Programme complet: www.pointbart.be

"Artistes et autres grugés de tous les pays, unissez vous !", appel lancé par Victor GINSBURGH, chercheur à l'ECORE

Nous diffusons ci-dessous un texte qui nous a été envoyé par Monsieur Victor Ginsburgh, professeur et chercheur en économétrie et économie de la culture à l'ECORE (Universités Libre de Bruxelles et de Louvain-la-Neuve), ce 19 avril 2010:

"Un vent favorable a déposé sur ma table le rapport de la Commission permanente de contrôle des sociétés de perception et de répartition des droits (d’auteur et associés) en France. Cette Commission, dont font partie plusieurs membres de la Cour des Comptes, a la responsabilité de publier chaque année un rapport sur la gestion des sociétés d’auteurs. Le dernier date d’avril 2010 (1) ; il porte sur leurs comptes ainsi que sur le contrôle des politiques des rémunérations qu’elles pratiquent.
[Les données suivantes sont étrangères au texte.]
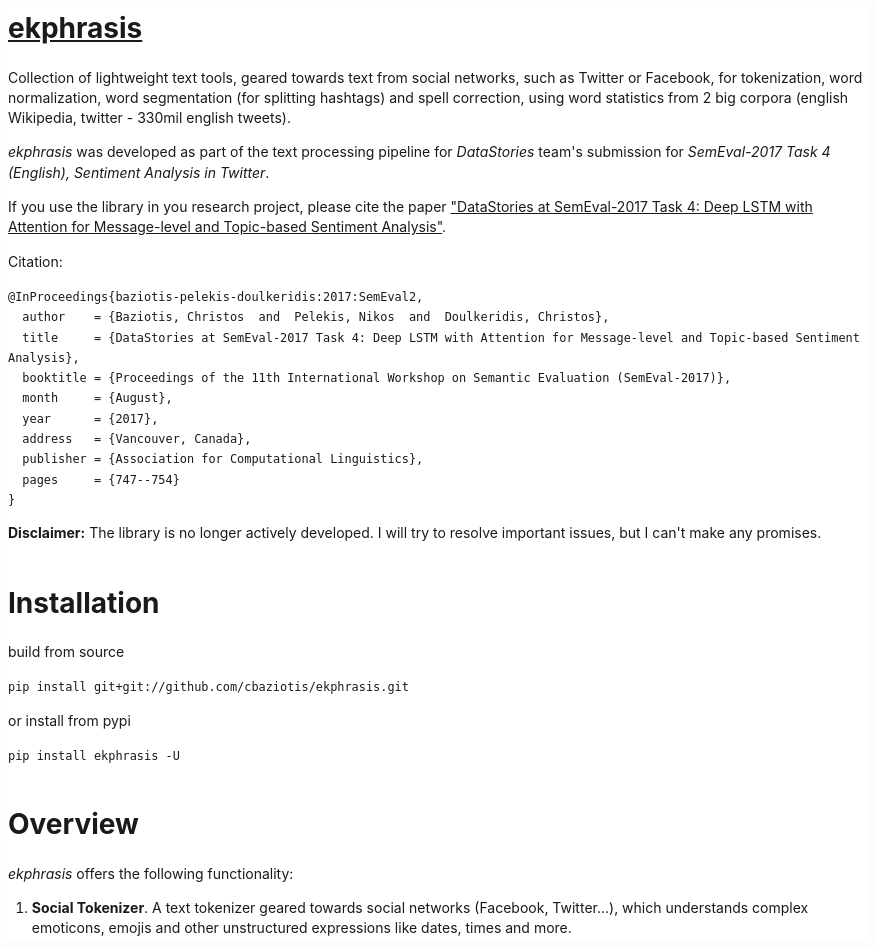 # [ekphrasis](https://github.com/cbaziotis/ekphrasis)

Collection of lightweight text tools, geared towards text from social networks, such as Twitter or Facebook, for tokenization, word normalization, word segmentation (for splitting hashtags) and spell correction, 
using word statistics from 2 big corpora (english Wikipedia, twitter - 330mil english tweets).

_ekphrasis_ was developed as part of the text processing pipeline for
_DataStories_ team's submission for _SemEval-2017 Task 4 (English), Sentiment Analysis in Twitter_.

If you use the library in you research project, please cite the paper 
["DataStories at SemEval-2017 Task 4: Deep LSTM with Attention for Message-level and Topic-based Sentiment Analysis"](http://www.aclweb.org/anthology/S17-2126).

Citation:
```
@InProceedings{baziotis-pelekis-doulkeridis:2017:SemEval2,
  author    = {Baziotis, Christos  and  Pelekis, Nikos  and  Doulkeridis, Christos},
  title     = {DataStories at SemEval-2017 Task 4: Deep LSTM with Attention for Message-level and Topic-based Sentiment Analysis},
  booktitle = {Proceedings of the 11th International Workshop on Semantic Evaluation (SemEval-2017)},
  month     = {August},
  year      = {2017},
  address   = {Vancouver, Canada},
  publisher = {Association for Computational Linguistics},
  pages     = {747--754}
}
```

**Disclaimer:** The library is no longer actively developed. I will try to resolve important issues, but I can't make any promises.

# Installation

build from source 
```
pip install git+git://github.com/cbaziotis/ekphrasis.git
```
or install from pypi
```
pip install ekphrasis -U
```

# Overview

_ekphrasis_ offers the following functionality:

  1. **Social Tokenizer**. A text tokenizer geared towards social networks (Facebook, Twitter...), 
      which understands complex emoticons, emojis and other unstructured expressions like dates, times and more.

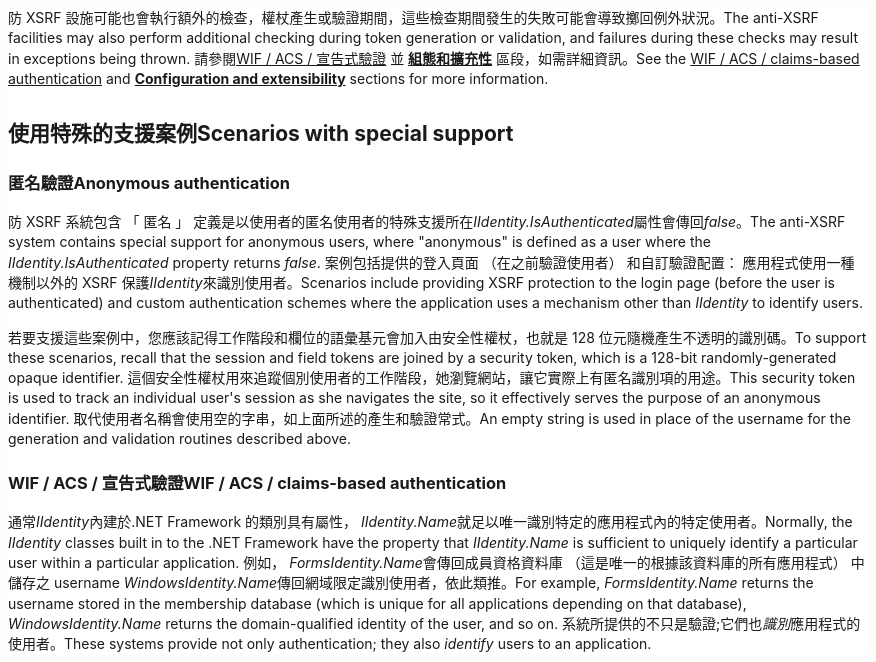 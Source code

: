 <span data-ttu-id="b3da7-189">防 XSRF 設施可能也會執行額外的檢查，權杖產生或驗證期間，這些檢查期間發生的失敗可能會導致擲回例外狀況。</span><span class="sxs-lookup"><span data-stu-id="b3da7-189">The anti-XSRF facilities may also perform additional checking during token generation or validation, and failures during these checks may result in exceptions being thrown.</span></span> <span data-ttu-id="b3da7-190">請參閱[WIF / ACS / 宣告式驗證](#_WIF_ACS) 並 **[組態和擴充性](#_Configuration_and_extensibility)** 區段，如需詳細資訊。</span><span class="sxs-lookup"><span data-stu-id="b3da7-190">See the [WIF / ACS / claims-based authentication](#_WIF_ACS) and **[Configuration and extensibility](#_Configuration_and_extensibility)** sections for more information.</span></span>

<a id="_Scenarios_with_special"></a>

## <a name="scenarios-with-special-support"></a><span data-ttu-id="b3da7-191">使用特殊的支援案例</span><span class="sxs-lookup"><span data-stu-id="b3da7-191">Scenarios with special support</span></span>

### <a name="anonymous-authentication"></a><span data-ttu-id="b3da7-192">匿名驗證</span><span class="sxs-lookup"><span data-stu-id="b3da7-192">Anonymous authentication</span></span>

<span data-ttu-id="b3da7-193">防 XSRF 系統包含 「 匿名 」 定義是以使用者的匿名使用者的特殊支援所在*IIdentity.IsAuthenticated*屬性會傳回*false*。</span><span class="sxs-lookup"><span data-stu-id="b3da7-193">The anti-XSRF system contains special support for anonymous users, where "anonymous" is defined as a user where the *IIdentity.IsAuthenticated* property returns *false*.</span></span> <span data-ttu-id="b3da7-194">案例包括提供的登入頁面 （在之前驗證使用者） 和自訂驗證配置： 應用程式使用一種機制以外的 XSRF 保護*IIdentity*來識別使用者。</span><span class="sxs-lookup"><span data-stu-id="b3da7-194">Scenarios include providing XSRF protection to the login page (before the user is authenticated) and custom authentication schemes where the application uses a mechanism other than *IIdentity* to identify users.</span></span>

<span data-ttu-id="b3da7-195">若要支援這些案例中，您應該記得工作階段和欄位的語彙基元會加入由安全性權杖，也就是 128 位元隨機產生不透明的識別碼。</span><span class="sxs-lookup"><span data-stu-id="b3da7-195">To support these scenarios, recall that the session and field tokens are joined by a security token, which is a 128-bit randomly-generated opaque identifier.</span></span> <span data-ttu-id="b3da7-196">這個安全性權杖用來追蹤個別使用者的工作階段，她瀏覽網站，讓它實際上有匿名識別項的用途。</span><span class="sxs-lookup"><span data-stu-id="b3da7-196">This security token is used to track an individual user's session as she navigates the site, so it effectively serves the purpose of an anonymous identifier.</span></span> <span data-ttu-id="b3da7-197">取代使用者名稱會使用空的字串，如上面所述的產生和驗證常式。</span><span class="sxs-lookup"><span data-stu-id="b3da7-197">An empty string is used in place of the username for the generation and validation routines described above.</span></span>

<a id="_WIF_ACS"></a>

### <a name="wif--acs--claims-based-authentication"></a><span data-ttu-id="b3da7-198">WIF / ACS / 宣告式驗證</span><span class="sxs-lookup"><span data-stu-id="b3da7-198">WIF / ACS / claims-based authentication</span></span>

<span data-ttu-id="b3da7-199">通常*IIdentity*內建於.NET Framework 的類別具有屬性， *IIdentity.Name*就足以唯一識別特定的應用程式內的特定使用者。</span><span class="sxs-lookup"><span data-stu-id="b3da7-199">Normally, the *IIdentity* classes built in to the .NET Framework have the property that *IIdentity.Name* is sufficient to uniquely identify a particular user within a particular application.</span></span> <span data-ttu-id="b3da7-200">例如， *FormsIdentity.Name*會傳回成員資格資料庫 （這是唯一的根據該資料庫的所有應用程式） 中儲存之 username *WindowsIdentity.Name*傳回網域限定識別使用者，依此類推。</span><span class="sxs-lookup"><span data-stu-id="b3da7-200">For example, *FormsIdentity.Name* returns the username stored in the membership database (which is unique for all applications depending on that database), *WindowsIdentity.Name* returns the domain-qualified identity of the user, and so on.</span></span> <span data-ttu-id="b3da7-201">系統所提供的不只是驗證;它們也*識別*應用程式的使用者。</span><span class="sxs-lookup"><span data-stu-id="b3da7-201">These systems provide not only authentication; they also *identify* users to an application.</span></span>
Amusant si l’on peut dire, en tout cas pour les patrons de ces sociétés. Moins amusant pour les artistes et autres grugés qui, après tout ce qui leur a déjà été dit, continuent de faire confiance à ceux qui les embobelinent.

Voici quelques faits et chiffres révélés par ce rapport.

D’abord, il existe des sociétés qui n’ont aucun personnel propre pour procéder aux opérations de perception. Elles ont donc recours à d’autres sociétés pour ce faire et sont censées reverser les sommes perçues. Un exemple intéressant, qualifié d’ « étonnant » d’ailleurs dans le rapport dont question plus haut. Je cite. « Une partie des droits que la SEAM et la SOFIA déclarent recevoir de la SORECOP, sont en réalité perçus auprès des redevables de la SACEM, qui facture ensuite cette prestation à la SDRM, qui la refacture à la SORECOP, qui la facture enfin à la SEAM et à la SOFIA, en qualité de mandataire ». En voici une autre pour autant que nécessaire : « Les droits perçus par la SORECOP sur la copie privée sonore sont affectés à l’ADAMI, à la SPEDIDAM, à la SCPA et à la SDRM. Cette dernière en affecte une fraction à son tour aux sociétés d’auteurs : la SACD, la SACEM et la SCAM, tandis que la SCPA opère un reversement à la SCPP et à la SPPF ». Manifestement, la Commission ne s’y retrouve pas trop. Moi non plus d’ailleurs. Le rapport souligne que le nombre élevé des sociétés et leur superposition suscite de nombreux flux croisés entre elles : 638 millions d’euros en 2008, soit plus de 50% des droits perçus.